Le hall baigné de lumière

La lumière est un élément essentiel de la conception, qui s’écarte du stéréotype du théâtre, un espace sombre aux lignes qui ne laissent que peu place à la fantaisie. « La lumière de la baie s’immisce dans la façade curviligne et dans les entrées monumentales en verre ; on peut dire que le bâtiment luit littéralement de l’intérieur, ajoute Reda Kessanti. » À l’intérieur du théâtre, les projecteurs illuminent les murs aux facettes dorées de l’auditorium, alors qu’à l’extérieur, les visiteurs se promènent dans un amphithéâtre aux gradins équipés d’un éclairage subtil niché dans les escaliers et dans les garde-corps.

Zaha Hadid était célèbre pour sa conception innovante dont la réalisation posait parfois des difficultés. D’ailleurs, la construction du Grand Théâtre n’échappe pas à cette tradition. À cause des formes inhabituelles du bâtiment, et du programme aux besoins variés, une maquette 3D était indispensable. « Le projet a débuté sur de simples plans en 2D, mais lors de la phase de conception détaillée en 2014, l’architecte relais local, Omar Alaoui Architectes, a admis que les courbes complexes de la conception de ZHA imposaient une coordination 3D très poussée, précise Reda Kessanti. »

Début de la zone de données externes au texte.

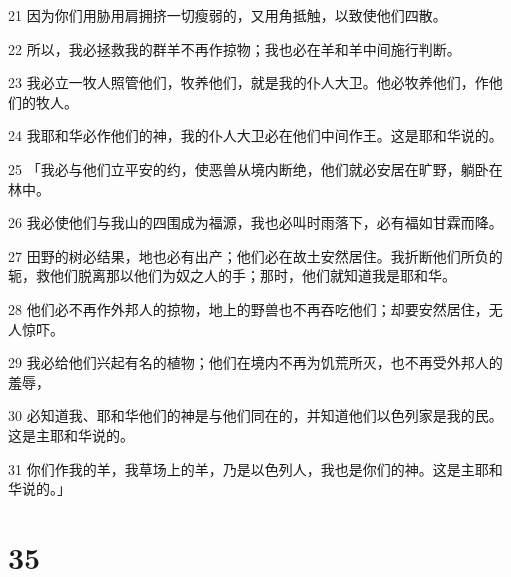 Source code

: \par 21 因为你们用胁用肩拥挤一切瘦弱的，又用角抵触，以致使他们四散。
\par 22 所以，我必拯救我的群羊不再作掠物；我也必在羊和羊中间施行判断。
\par 23 我必立一牧人照管他们，牧养他们，就是我的仆人大卫。他必牧养他们，作他们的牧人。
\par 24 我耶和华必作他们的神，我的仆人大卫必在他们中间作王。这是耶和华说的。
\par 25 「我必与他们立平安的约，使恶兽从境内断绝，他们就必安居在旷野，躺卧在林中。
\par 26 我必使他们与我山的四围成为福源，我也必叫时雨落下，必有福如甘霖而降。
\par 27 田野的树必结果，地也必有出产；他们必在故土安然居住。我折断他们所负的轭，救他们脱离那以他们为奴之人的手；那时，他们就知道我是耶和华。
\par 28 他们必不再作外邦人的掠物，地上的野兽也不再吞吃他们；却要安然居住，无人惊吓。
\par 29 我必给他们兴起有名的植物；他们在境内不再为饥荒所灭，也不再受外邦人的羞辱，
\par 30 必知道我、耶和华他们的神是与他们同在的，并知道他们以色列家是我的民。这是主耶和华说的。
\par 31 你们作我的羊，我草场上的羊，乃是以色列人，我也是你们的神。这是主耶和华说的。」

\chapter{35}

« L’équipe a mis les bouchées doubles pour mettre en place un flux de maquette numérique avec Revit  d’Autodesk et LOD [Level of Development] 200, équivalent de BIM [Building Information Modeling] niveau 1, afin de produire toute la documentation nécessaire à la construction, ajoute Reda Kessanti. Toutefois, cette décision a compliqué le projet, car les équipes locales n’étaient pas encore formées au BIM, pas plus que les bureaux d’études fluides et électricité et les entreprises n’avaient de divisions avec les compétences nécessaires. »

ZHA a créé un groupe BIM qui travaillait sur des ateliers en temps réel afin d’amender la géométrie du bâtiment. Un module Revit sur mesure, ZHA BIM, a même été développé pour extraire la géométrie des outils de maquette 3D, dont le logiciel Maya d’Autodesk, afin de pouvoir ajouter des informations et des spécifications aux éléments 3D.

La construction devrait s’achever fin 2019

« En remplaçant les surfaces complexes à courbes doubles par des facettes et en modifiant les matériaux afin de réduire les coûts, nous avons pu optimiser et coordonner le projet à la perfection, explique Harry Ibbs, responsable du BIM pour ZHA. Le logiciel nous a aidés, car on avait sous les yeux à la fois une merveille d’architecture et la possibilité d’éliminer les complications pour les entrepreneurs. »

À mesure que le bâtiment prenait forme, les bureaux d’études et entrepreneurs locaux travaillaient sur le flux BIM et sur Revit, générant des maquettes coordonnées avec des détections d’incidents, poursuit Reda Kessanti. « La maquette était nécessaire pour économiser les coûts, à la fois pour le client et pour les entrepreneurs. Sans elle, nous aurions été obligés de percer les murs et planchers de béton afin d’intégrer les éléments structurels, les fluides et l’électricité. »

Le décès soudain de Zaha Hadid, en 2016, a ajouté une portée posthume aux projets tels que celui du Grand Théâtre. Dès que les projecteurs éclaireront la scène pour la première fois, le Grand Théâtre, comme ses autres bâtiments monumentaux, entrera au panthéon des ouvrages grandioses de Zaha Hadid. Reda Kessanti rappelle que la vision de Zaha Hadid « jouit d’une large influence dans le monde de l’architecture. Et de conclure : très souvent copiée, elle n’est jamais égalée ».